Records shown =
=-=-=-=-=

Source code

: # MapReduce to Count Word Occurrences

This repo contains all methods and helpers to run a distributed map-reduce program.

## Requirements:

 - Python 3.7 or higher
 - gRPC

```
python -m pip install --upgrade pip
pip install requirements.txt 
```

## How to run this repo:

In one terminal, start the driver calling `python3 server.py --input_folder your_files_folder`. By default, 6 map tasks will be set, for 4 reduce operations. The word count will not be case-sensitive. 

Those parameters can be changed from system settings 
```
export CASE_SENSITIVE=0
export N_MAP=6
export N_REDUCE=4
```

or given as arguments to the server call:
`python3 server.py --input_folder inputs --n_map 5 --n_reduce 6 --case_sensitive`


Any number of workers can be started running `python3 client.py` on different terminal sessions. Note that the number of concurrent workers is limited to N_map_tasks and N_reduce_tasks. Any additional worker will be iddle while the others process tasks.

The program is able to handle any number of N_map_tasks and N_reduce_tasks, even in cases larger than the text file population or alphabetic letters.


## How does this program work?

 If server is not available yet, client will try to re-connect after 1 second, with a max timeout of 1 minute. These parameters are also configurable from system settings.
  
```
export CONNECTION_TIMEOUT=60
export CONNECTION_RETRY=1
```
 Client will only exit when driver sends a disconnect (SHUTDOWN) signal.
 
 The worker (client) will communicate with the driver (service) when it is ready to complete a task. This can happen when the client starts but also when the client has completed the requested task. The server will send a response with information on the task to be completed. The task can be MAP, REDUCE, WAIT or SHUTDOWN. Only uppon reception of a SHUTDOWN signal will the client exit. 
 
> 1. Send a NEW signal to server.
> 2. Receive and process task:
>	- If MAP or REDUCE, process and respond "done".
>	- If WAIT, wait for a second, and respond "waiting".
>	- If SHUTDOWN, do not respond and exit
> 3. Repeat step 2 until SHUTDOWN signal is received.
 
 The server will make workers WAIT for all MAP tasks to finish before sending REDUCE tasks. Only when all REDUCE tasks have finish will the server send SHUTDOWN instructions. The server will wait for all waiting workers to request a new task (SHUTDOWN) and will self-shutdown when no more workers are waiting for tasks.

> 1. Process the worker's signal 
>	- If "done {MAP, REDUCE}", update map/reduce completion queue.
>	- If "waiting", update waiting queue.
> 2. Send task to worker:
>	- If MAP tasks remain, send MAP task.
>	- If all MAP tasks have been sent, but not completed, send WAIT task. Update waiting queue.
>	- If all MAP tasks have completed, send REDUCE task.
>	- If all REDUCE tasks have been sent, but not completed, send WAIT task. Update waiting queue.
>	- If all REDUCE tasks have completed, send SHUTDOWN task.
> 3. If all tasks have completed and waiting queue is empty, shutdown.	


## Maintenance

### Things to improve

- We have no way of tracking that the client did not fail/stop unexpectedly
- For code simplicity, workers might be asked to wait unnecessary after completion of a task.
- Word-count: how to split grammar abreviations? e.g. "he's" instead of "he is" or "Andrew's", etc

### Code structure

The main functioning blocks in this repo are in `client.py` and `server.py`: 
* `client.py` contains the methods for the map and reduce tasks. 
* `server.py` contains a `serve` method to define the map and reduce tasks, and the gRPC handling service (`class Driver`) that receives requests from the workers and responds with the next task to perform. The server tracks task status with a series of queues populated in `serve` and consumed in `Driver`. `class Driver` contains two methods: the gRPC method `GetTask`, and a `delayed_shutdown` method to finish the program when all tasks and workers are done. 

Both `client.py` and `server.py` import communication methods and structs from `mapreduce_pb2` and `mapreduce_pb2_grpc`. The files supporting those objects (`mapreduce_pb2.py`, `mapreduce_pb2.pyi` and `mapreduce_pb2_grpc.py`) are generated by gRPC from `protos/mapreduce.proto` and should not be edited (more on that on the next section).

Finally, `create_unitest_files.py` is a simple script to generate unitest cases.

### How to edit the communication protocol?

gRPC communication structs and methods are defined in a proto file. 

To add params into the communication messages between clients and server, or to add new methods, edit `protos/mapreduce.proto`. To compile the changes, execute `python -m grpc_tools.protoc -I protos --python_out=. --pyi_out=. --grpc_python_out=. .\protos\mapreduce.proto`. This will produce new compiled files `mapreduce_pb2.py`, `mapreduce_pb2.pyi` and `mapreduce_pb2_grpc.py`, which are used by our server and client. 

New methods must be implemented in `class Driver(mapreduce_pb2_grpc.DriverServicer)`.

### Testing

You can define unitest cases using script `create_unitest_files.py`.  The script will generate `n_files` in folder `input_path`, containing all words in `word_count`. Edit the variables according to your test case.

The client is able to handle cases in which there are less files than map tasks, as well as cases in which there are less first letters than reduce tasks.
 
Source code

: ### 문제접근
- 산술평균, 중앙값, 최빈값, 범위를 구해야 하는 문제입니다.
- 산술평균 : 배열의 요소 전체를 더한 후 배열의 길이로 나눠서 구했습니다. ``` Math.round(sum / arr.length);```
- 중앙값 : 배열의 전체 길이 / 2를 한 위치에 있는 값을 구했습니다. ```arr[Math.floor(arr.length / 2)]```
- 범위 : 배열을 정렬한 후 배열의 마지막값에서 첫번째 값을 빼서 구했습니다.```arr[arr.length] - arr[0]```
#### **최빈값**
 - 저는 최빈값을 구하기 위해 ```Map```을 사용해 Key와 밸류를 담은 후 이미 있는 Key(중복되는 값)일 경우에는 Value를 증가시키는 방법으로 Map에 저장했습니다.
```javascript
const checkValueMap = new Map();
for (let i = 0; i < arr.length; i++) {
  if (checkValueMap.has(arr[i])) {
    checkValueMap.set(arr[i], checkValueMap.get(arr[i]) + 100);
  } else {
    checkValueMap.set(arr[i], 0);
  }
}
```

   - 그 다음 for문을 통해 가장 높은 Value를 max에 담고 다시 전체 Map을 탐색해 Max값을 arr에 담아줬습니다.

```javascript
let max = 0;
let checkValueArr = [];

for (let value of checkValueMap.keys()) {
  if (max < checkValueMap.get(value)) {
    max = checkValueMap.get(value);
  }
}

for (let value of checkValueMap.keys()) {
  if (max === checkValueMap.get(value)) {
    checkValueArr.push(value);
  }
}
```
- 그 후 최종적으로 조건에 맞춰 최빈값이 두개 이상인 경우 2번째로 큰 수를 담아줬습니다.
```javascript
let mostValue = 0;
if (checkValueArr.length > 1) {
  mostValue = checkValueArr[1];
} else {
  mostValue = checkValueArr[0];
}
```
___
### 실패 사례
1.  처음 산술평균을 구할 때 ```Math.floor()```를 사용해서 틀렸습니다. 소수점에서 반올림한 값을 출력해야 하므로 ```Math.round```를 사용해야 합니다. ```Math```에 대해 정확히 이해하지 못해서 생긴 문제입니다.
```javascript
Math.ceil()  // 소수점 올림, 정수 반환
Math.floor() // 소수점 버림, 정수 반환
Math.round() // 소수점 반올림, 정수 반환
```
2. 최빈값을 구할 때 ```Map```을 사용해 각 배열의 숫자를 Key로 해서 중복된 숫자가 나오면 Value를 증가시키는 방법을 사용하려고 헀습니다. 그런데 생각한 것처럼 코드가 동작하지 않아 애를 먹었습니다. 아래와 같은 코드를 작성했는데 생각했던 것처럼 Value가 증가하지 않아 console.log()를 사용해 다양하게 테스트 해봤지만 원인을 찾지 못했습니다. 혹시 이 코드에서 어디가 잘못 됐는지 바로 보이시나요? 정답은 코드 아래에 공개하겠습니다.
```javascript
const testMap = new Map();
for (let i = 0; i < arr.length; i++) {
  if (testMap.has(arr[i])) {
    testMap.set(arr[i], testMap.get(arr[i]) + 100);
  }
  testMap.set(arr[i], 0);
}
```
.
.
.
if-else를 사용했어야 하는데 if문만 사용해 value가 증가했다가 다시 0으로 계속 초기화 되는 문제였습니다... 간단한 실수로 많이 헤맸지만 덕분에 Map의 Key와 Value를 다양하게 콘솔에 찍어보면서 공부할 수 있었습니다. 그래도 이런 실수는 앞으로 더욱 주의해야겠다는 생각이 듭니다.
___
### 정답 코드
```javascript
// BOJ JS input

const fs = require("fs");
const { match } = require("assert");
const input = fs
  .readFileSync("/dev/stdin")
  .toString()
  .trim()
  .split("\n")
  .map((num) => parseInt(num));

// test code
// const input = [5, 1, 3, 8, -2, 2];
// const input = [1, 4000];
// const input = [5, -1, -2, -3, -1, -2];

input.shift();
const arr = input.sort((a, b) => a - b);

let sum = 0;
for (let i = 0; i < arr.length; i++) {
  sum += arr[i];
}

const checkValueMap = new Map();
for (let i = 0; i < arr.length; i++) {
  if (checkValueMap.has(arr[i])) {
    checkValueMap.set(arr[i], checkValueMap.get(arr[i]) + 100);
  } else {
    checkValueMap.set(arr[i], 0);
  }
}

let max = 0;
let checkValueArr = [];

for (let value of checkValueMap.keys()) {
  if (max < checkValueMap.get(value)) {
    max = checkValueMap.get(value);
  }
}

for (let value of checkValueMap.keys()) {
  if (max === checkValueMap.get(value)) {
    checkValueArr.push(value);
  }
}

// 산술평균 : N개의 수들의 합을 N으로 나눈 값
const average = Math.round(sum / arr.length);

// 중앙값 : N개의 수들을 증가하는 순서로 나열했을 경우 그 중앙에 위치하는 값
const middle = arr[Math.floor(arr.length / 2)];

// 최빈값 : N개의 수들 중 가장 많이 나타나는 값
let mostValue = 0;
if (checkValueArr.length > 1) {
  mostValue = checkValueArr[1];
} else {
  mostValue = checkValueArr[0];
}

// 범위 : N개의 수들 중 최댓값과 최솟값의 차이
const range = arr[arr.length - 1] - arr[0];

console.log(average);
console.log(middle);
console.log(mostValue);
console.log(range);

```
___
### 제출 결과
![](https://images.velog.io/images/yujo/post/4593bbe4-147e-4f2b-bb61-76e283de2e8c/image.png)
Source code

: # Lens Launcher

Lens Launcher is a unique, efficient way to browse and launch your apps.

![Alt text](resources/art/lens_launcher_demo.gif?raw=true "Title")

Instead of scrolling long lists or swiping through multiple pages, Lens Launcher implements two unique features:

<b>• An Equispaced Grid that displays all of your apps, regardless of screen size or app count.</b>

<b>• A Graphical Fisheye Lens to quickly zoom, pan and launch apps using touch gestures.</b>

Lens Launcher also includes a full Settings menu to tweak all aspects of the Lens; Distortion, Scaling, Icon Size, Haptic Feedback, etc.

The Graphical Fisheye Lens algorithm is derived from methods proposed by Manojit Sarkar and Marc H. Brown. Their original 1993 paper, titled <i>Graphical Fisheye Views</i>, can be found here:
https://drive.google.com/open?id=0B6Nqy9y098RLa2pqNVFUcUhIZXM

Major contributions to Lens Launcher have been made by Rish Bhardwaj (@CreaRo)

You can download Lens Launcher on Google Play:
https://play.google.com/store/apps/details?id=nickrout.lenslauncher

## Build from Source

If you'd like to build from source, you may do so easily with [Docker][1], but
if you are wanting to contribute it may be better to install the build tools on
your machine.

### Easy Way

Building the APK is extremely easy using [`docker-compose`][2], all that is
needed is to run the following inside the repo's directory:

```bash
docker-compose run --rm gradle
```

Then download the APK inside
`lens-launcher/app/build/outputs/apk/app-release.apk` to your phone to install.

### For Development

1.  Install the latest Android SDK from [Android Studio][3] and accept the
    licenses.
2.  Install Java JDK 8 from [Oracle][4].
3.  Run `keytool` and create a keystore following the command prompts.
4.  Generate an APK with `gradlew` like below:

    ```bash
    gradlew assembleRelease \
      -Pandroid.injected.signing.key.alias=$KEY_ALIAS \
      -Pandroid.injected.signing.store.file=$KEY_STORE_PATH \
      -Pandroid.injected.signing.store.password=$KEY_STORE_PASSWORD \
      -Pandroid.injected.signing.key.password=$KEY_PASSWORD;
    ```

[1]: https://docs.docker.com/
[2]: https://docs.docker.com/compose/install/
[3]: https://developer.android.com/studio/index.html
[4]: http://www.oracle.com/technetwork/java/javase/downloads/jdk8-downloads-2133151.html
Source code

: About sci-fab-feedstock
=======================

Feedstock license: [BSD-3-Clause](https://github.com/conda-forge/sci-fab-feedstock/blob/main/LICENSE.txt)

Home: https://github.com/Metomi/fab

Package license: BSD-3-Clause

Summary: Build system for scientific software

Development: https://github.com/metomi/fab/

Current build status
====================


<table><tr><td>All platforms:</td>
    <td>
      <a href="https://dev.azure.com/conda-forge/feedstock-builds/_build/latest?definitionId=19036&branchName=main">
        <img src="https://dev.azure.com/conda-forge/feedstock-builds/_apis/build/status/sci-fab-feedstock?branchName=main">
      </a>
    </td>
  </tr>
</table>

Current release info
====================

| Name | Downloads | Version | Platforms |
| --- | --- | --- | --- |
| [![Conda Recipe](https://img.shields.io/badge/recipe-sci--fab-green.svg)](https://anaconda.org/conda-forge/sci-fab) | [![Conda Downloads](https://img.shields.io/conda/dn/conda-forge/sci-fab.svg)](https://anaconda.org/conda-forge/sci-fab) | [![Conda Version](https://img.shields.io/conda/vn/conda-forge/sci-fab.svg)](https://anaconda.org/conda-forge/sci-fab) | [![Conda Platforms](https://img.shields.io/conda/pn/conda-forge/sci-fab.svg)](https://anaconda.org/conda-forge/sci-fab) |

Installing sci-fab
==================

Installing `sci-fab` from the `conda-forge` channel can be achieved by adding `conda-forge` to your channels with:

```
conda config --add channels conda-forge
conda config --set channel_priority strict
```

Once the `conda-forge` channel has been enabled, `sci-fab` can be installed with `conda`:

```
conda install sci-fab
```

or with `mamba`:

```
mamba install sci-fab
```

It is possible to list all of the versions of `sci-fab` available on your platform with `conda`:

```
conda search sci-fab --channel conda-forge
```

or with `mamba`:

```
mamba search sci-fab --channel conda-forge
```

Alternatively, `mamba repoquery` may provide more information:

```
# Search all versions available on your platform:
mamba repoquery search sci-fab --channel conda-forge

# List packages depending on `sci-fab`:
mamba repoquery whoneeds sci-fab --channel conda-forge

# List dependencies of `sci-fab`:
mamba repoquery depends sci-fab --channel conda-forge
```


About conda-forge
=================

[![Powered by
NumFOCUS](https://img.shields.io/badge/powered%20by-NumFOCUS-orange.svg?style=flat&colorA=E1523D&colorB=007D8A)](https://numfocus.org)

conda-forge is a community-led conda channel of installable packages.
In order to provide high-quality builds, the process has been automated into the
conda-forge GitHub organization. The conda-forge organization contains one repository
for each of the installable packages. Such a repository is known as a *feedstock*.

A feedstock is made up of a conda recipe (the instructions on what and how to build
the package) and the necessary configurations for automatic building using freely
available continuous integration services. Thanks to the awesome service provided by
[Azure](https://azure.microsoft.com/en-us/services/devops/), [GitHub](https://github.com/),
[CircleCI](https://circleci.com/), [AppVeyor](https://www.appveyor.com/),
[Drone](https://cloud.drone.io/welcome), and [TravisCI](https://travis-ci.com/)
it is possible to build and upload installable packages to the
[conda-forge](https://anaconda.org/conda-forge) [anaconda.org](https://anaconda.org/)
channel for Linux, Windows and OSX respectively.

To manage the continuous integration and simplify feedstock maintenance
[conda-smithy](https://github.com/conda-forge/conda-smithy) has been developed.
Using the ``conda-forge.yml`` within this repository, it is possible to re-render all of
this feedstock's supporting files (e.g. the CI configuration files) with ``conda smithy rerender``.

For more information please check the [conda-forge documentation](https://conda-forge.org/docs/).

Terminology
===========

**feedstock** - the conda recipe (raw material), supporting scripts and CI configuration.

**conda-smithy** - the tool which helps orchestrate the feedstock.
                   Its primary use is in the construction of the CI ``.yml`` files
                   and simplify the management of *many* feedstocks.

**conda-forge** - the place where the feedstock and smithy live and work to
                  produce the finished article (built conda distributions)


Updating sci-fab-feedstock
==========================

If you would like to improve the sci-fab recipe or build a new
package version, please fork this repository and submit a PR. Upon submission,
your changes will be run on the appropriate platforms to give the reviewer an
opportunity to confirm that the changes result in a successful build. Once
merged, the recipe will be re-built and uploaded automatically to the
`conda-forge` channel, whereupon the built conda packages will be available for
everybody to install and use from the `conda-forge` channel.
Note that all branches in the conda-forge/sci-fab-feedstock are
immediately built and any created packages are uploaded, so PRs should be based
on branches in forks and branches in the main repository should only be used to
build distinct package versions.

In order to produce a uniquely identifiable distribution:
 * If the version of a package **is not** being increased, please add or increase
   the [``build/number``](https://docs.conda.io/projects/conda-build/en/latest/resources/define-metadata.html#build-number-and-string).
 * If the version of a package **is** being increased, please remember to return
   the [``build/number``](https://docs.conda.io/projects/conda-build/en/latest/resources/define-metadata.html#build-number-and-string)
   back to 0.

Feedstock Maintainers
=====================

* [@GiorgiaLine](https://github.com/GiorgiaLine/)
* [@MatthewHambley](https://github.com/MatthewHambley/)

=-=-=-=-=

Only one span is wanted. It runs from the first line of the listing through the line with "## How to run", and each line must match exactly.

Written response =
Source code

: # MapReduce to Count Word Occurrences

This repo contains all methods and helpers to run a distributed map-reduce program.

## Requirements:

 - Python 3.7 or higher
 - gRPC

```
python -m pip install --upgrade pip
pip install requirements.txt 
```

## How to run this repo:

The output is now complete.